(Or perhaps "The Curse of the Cossacks?")
You know the regular bit on Leverage in which their serious vet identifies who someone trained with by how they throw a punch, or weapons by the sound of the safety being clicked off? ("It has a very distinctive click.") I never laughed at that because I could to it for certain things in certain places, though it generally takes more than one indicator. I was painting up Chuck[Names changed to protect the guilty.] 's last Cossack regiment today, when three things fell into place--paper belting, the writing on the bag and true 25mm scale--and I knew they were formerly the property of Adam. Adam sold off his 25mm armies before he went into a nursing home. He went from there to being bedridden, and died after a couple of years of that. So those castings have been bouncing around not even primed for 13 years or more. It could easily be 15+. Adam when he entered his death spiral sold them to Bob.
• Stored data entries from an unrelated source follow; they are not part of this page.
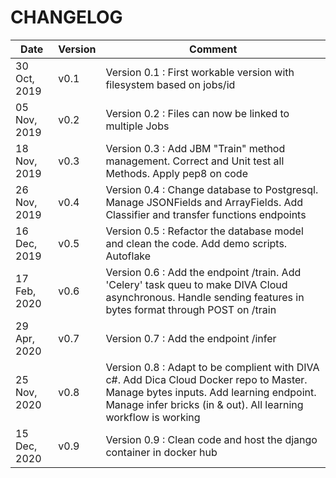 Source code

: # CHANGELOG


| Date | Version | Comment |
| ------ | ------ | ------ |
| 30 Oct, 2019 | v0.1 | Version 0.1 : First workable version with filesystem based on jobs/id |
| 05 Nov, 2019 | v0.2 | Version 0.2 : Files can now be linked to multiple Jobs |
| 18 Nov, 2019 | v0.3 | Version 0.3 : Add JBM "Train" method management. Correct and Unit test all Methods. Apply pep8 on code |
| 26 Nov, 2019 | v0.4 | Version 0.4 : Change database to Postgresql. Manage JSONFields and ArrayFields. Add Classifier and transfer functions endpoints |
| 16 Dec, 2019 | v0.5 | Version 0.5 : Refactor the database model and clean the code. Add demo scripts. Autoflake |
| 17 Feb, 2020 | v0.6 | Version 0.6 : Add the endpoint /train. Add 'Celery' task queu to make DIVA Cloud asynchronous. Handle sending features in bytes format through POST on /train |
| 29 Apr, 2020 | v0.7 | Version 0.7 : Add the endpoint /infer |
| 25 Nov, 2020 | v0.8 | Version 0.8 : Adapt to be complient with DIVA c#. Add Dica Cloud Docker repo to Master. Manage bytes inputs. Add learning endpoint. Manage infer bricks (in & out). All learning workflow is working |
| 15 Dec, 2020 | v0.9 | Version 0.9 : Clean code and host the django container in docker hub |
Bob never touched them in at least six years of ownership, but tossed them in a box marked "Cossack Brigade" with others he'd never really finished. When he died, they passed to Chuck--maybe two or three years ago, now? And Chuck, rightly concluding he was never going to find the time to paint them, put them in the stack for me to do so. I am not the owner, but I am now at least the 4th wargamer of our fairly small group to be saddled with this particular pulk of Cossacks, and though money changes hands, they're really being passed on at death. (Adam might have bought them from a manufacturer or dealer. It's possible. Or there might be a longer trail of death already behind them.)
Now, is Chuck's life in danger as the owner of the Cossacks? Or has he averted his fate by getting them out of his barn (and into my house?) And will I have broken the chain by Wednesday or Thursday, which is when they should be painted, based, grassed and matted?
In the meantime, I've left word with my heir that if I'm dead or hauled away to a nursing home before these guys are painted, based, grassed and mounted, he is not to touch them or claim them, but to have them exorcised and melted down, and to explain to Chuck that it's for the best.
Beware the treacherous slopes of the silver mountain!